Red-spotted Toad (Bufo punctatus) Olive to grayish-brown with reddish orange warts. A nocturnal species found in desert streams, passes, rocky canyons, oak woodland and scrubland. 

Great Plains Toad (Bufo cognates) Light brown, olive or gray with large, paired dark blotches on its back. Active at night, this burrower is found in creosote brush, desert or sagebrush flats. 

FROGS 

Pacific Treefrog (Hyla regilla) Small frog with toe pads and black or dark brown eyestripe. Green, tan, gray, brownish or black. Found in low plant growth or rocks near streams. 

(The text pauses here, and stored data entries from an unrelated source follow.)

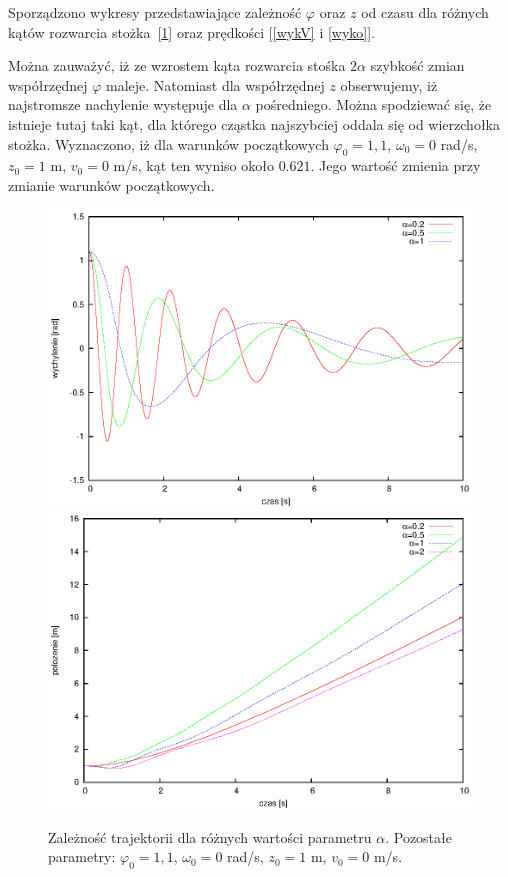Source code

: \documentclass[11pt]{article}
\begin{document}
Sporządzono wykresy przedstawiające zależność $\varphi$ oraz $z$ od czasu dla różnych kątów rozwarcia 
stożka~[\ref{wyk23}] oraz prędkości [\ref{wykV} i \ref{wyko}]. 

Można zauważyć, iż ze wzrostem kąta rozwarcia stośka $2\alpha$ szybkość zmian współrzędnej $\varphi$ maleje.
Natomiast dla współrzędnej $z$ obserwujemy, iż najstromsze nachylenie występuje dla $\alpha$ pośredniego. 
Można spodziewać się, że istnieje tutaj taki kąt, dla którego cząstka najszybciej oddala się od wierzchołka 
stożka. Wyznaczono, iż dla warunków początkowych $\varphi_0=1,1$, $\omega_0=0 $ rad/s, $z_0=1$ m, $v_0=0 $ m/s, kąt 
ten wyniso około $0.621$. Jego wartość zmienia przy zmianie warunków początkowych.

\begin{figure}[h!]
\begin{center}
\includegraphics[]{oda.eps}
\includegraphics[]{odam.eps}
\caption{Zależność trajektorii dla różnych wartości parametru $\alpha$.
	Pozostałe parametry: $\varphi_0=1,1$, $\omega_0=0 $ rad/s, $z_0=1$ m, $v_0=0 $ m/s.}{\label{wyk23}}
\end{center}
\end{figure}
\end{document}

Bullfrog (Rana catesbeiana) Large, olive or brown on top, whitish gray underneath with conspicuous eardrums. Very aquatic. Introduced. 

Vegas Valley Leopard Frog (Rana pipiens fisheri) Slim, green frog with round, dark spots with pale borders. Found near permanent water, but probably extinct

If I had to take a guess I would say Bufo cognates


----------



## skylsdale (Sep 16, 2007)

I would say _Bufo punctatus_...maybe Spadefoot...but most likely the former.


----------



## Ed (Sep 19, 2004)

I'm with Ron on the punctatus (red spotted toads). You can see the red spots starting to form on the back of the toad. (the pupil should be more verticle in spadefoots). 

Ed


----------